Data section
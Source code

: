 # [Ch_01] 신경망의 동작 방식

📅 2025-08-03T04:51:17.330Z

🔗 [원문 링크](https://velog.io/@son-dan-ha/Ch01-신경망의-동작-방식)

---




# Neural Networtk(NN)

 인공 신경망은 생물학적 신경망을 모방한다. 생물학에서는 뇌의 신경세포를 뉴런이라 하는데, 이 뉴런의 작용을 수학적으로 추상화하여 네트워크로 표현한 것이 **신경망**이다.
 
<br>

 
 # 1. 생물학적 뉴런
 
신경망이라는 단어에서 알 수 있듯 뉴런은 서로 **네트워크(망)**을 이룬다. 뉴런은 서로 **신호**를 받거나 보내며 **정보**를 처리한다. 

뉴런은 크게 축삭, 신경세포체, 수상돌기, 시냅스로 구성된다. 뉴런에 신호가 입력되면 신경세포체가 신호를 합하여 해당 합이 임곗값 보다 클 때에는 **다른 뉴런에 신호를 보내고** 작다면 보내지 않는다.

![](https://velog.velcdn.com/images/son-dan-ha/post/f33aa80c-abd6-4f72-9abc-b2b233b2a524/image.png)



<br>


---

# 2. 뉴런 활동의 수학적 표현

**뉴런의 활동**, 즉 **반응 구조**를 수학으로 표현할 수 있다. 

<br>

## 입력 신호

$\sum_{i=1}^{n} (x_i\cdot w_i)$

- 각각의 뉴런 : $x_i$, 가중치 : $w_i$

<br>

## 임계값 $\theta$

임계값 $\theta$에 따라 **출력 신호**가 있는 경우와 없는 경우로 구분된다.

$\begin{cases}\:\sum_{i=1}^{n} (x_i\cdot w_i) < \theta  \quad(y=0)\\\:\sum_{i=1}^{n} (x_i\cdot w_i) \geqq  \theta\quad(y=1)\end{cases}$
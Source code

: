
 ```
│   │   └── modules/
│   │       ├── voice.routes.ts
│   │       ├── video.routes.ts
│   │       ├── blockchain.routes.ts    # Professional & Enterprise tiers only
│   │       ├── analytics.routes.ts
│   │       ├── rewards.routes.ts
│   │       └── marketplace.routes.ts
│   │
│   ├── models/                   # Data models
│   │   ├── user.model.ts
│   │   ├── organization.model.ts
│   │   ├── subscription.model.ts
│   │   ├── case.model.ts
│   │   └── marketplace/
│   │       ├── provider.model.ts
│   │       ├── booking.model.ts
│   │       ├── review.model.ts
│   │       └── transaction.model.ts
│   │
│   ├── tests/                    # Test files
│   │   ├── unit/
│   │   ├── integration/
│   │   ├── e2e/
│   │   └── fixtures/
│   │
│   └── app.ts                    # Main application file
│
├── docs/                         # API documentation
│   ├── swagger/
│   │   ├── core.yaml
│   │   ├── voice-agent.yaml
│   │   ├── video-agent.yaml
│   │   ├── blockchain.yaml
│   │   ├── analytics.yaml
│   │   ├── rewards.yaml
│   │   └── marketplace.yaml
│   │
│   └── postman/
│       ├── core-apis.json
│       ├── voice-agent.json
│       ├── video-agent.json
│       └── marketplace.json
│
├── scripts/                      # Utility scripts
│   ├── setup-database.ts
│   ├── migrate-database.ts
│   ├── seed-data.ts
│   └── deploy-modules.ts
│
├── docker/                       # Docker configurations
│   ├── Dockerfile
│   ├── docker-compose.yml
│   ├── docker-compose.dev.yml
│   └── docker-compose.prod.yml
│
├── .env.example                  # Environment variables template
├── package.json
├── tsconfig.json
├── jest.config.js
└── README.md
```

Task brief
Present each line from the listing that holds the string "신경망의".

Reply to the task
: # [Ch_01] 신경망의 동작 방식
🔗 [원문 링크](https://velog.io/@son-dan-ha/Ch01-신경망의-동작-방식)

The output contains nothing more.